---- Data listing
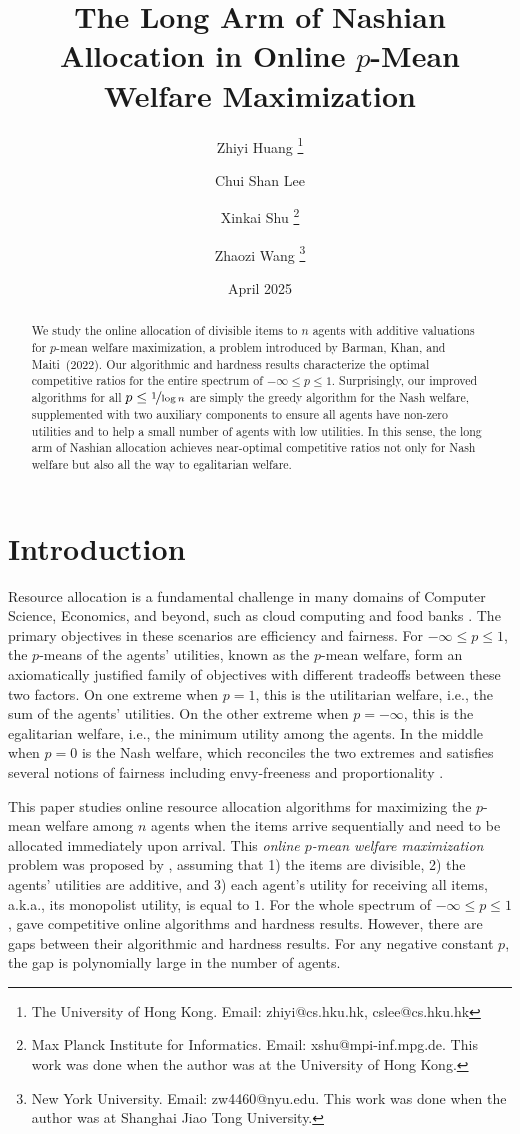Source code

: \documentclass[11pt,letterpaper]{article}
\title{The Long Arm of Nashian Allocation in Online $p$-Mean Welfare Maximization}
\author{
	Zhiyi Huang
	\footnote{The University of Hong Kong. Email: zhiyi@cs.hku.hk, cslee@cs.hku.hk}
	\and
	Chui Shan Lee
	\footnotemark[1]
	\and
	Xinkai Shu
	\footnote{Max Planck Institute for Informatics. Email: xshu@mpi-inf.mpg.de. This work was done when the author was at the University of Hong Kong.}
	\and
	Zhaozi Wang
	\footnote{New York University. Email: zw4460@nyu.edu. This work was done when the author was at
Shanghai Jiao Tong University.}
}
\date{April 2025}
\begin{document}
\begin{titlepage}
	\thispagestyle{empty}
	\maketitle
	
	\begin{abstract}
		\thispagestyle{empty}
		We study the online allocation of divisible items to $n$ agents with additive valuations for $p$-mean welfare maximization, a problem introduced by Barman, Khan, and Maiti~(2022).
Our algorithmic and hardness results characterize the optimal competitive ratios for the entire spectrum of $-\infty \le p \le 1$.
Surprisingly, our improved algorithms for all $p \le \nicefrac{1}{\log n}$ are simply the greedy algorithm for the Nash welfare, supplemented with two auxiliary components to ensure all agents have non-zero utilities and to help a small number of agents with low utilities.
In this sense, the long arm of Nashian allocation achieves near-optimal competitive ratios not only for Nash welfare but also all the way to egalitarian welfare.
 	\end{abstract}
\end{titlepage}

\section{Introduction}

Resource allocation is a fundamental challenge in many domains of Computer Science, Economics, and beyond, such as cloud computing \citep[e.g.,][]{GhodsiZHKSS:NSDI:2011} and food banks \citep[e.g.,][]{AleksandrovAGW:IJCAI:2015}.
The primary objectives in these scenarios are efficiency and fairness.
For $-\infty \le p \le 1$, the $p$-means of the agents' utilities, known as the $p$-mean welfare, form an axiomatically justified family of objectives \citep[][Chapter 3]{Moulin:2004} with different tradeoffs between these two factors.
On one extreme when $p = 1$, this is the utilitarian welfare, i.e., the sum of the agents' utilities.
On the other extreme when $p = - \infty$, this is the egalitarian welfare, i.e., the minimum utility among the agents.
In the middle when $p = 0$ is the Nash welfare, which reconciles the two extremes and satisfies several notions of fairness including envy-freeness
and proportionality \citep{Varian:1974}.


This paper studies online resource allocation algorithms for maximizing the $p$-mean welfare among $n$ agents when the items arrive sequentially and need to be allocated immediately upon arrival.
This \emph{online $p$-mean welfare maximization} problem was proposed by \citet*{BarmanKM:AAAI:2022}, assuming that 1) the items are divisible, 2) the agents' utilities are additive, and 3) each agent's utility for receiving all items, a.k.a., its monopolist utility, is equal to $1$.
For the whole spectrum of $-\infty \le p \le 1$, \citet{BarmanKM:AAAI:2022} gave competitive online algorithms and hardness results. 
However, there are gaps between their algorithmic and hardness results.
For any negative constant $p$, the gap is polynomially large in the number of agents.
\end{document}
--------
---- Data listing
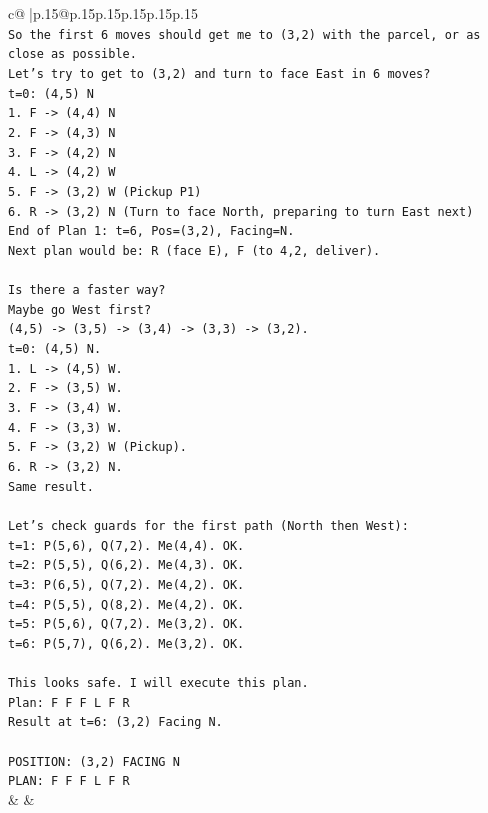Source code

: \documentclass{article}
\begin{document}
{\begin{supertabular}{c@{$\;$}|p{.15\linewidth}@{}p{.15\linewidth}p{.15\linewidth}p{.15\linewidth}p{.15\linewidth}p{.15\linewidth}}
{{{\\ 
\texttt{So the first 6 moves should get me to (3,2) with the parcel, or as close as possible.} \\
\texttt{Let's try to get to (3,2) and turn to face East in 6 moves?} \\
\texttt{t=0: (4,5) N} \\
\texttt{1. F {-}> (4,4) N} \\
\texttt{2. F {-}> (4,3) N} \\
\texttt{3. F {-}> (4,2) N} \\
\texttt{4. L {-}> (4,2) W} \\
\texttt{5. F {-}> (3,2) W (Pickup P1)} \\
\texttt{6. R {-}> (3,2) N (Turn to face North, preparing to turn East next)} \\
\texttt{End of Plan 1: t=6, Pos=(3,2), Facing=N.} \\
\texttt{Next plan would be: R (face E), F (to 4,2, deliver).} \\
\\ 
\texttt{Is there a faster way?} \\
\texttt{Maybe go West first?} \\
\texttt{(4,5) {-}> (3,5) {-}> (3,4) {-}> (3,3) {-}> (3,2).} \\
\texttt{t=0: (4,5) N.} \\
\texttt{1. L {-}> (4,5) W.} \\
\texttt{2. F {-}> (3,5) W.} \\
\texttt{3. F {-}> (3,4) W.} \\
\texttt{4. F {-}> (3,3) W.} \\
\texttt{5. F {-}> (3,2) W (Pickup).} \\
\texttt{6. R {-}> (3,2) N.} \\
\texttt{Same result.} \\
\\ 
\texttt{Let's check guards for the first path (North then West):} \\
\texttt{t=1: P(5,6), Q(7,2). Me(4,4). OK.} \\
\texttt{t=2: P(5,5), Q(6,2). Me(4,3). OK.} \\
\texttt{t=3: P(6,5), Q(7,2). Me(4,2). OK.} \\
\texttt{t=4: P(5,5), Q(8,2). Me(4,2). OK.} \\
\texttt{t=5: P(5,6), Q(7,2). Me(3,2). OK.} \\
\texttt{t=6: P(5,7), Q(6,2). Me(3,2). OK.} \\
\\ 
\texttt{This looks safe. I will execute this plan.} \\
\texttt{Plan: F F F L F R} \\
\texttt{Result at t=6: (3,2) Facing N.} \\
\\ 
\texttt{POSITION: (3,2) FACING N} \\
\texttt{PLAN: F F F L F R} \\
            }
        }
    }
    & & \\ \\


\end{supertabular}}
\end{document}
--------
What is needed: Would you print exactly and only the lines of the material above that run from the line with "In this sense, the" through the line with "The primary objectives", both included?

Expected answer:
In this sense, the long arm of Nashian allocation achieves near-optimal competitive ratios not only for Nash welfare but also all the way to egalitarian welfare.
 	\end{abstract}
\end{titlepage}

\section{Introduction}

Resource allocation is a fundamental challenge in many domains of Computer Science, Economics, and beyond, such as cloud computing \citep[e.g.,][]{GhodsiZHKSS:NSDI:2011} and food banks \citep[e.g.,][]{AleksandrovAGW:IJCAI:2015}.
The primary objectives in these scenarios are efficiency and fairness.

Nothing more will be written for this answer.